▸ WORK ORDER: Only lines containing the word "libros" are needed; pull them out of the material.

● ● ● ● ●

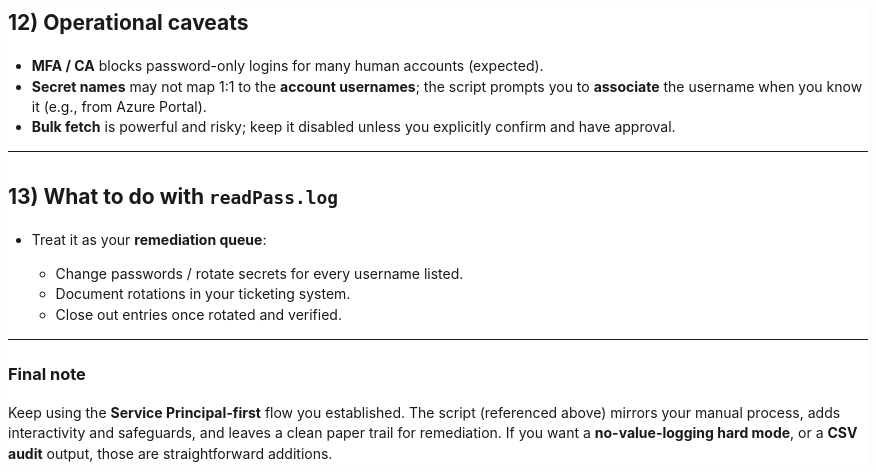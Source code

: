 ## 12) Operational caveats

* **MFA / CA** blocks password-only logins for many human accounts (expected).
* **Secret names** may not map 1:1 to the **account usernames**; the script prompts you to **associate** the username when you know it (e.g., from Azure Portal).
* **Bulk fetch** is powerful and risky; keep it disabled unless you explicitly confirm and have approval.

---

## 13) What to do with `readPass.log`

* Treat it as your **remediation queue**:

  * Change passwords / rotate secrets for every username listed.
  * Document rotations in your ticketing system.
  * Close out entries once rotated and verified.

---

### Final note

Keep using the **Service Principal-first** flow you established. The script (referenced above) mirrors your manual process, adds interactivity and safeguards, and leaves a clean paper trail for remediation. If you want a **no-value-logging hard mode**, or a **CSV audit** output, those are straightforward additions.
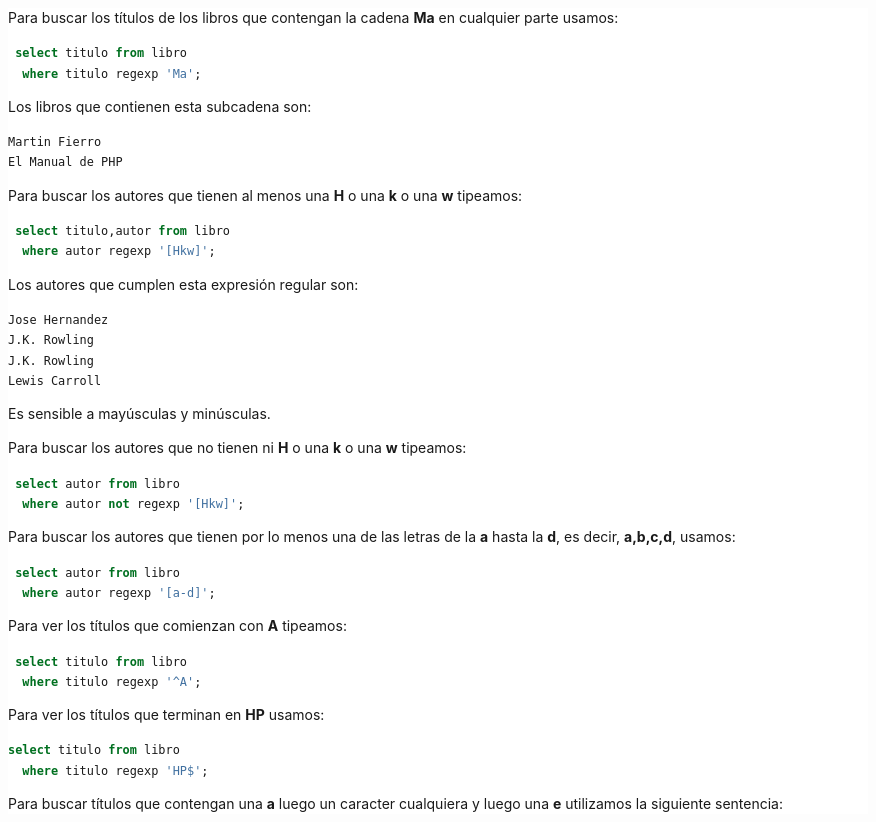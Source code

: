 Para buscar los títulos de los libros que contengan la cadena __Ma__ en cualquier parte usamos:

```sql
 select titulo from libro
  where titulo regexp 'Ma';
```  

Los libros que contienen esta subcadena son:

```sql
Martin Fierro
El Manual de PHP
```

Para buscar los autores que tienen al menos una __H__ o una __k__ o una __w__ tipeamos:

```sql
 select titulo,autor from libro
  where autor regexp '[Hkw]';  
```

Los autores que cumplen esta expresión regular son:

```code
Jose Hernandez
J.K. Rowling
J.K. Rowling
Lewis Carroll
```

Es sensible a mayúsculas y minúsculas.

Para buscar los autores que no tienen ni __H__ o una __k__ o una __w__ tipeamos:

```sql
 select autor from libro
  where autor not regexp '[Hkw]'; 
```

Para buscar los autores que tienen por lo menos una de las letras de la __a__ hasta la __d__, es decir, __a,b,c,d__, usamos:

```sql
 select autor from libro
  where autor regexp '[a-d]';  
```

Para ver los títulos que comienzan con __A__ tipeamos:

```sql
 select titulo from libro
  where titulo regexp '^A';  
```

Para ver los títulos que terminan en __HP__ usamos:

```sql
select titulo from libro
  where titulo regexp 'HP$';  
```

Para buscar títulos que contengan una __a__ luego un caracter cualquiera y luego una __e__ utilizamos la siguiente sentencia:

● ● ● ● ●

▸ COMPLETED EXERCISE:
: Para buscar los títulos de los libros que contengan la cadena __Ma__ en cualquier parte usamos:
Los libros que contienen esta subcadena son:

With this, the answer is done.